[The data Boundary: Start]
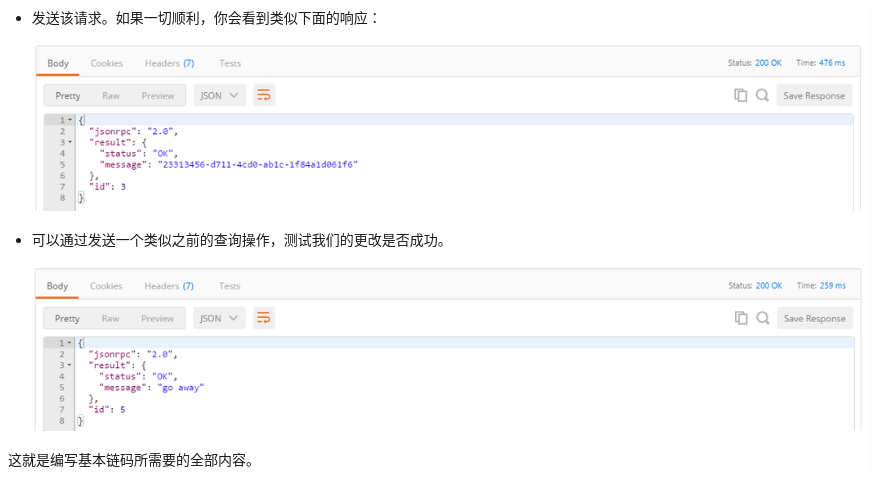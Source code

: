- 发送该请求。如果一切顺利，你会看到类似下面的响应：
  
  ![/chaincode invoke response](imgs/invoke_response.PNG)

- 可以通过发送一个类似之前的查询操作，测试我们的更改是否成功。

  ![/chaincode query2 response](imgs/query2_response.PNG)

这就是编写基本链码所需要的全部内容。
[The data Boundary: End]
* [Work required]: Word for word, copy out each record; do not include pictures.

* [Written answer]:
Source code

:- 发送该请求。如果一切顺利，你会看到类似下面的响应：
  
  ![/chaincode invoke response](imgs/invoke_response.PNG)

- 可以通过发送一个类似之前的查询操作，测试我们的更改是否成功。

  ![/chaincode query2 response](imgs/query2_response.PNG)

这就是编写基本链码所需要的全部内容。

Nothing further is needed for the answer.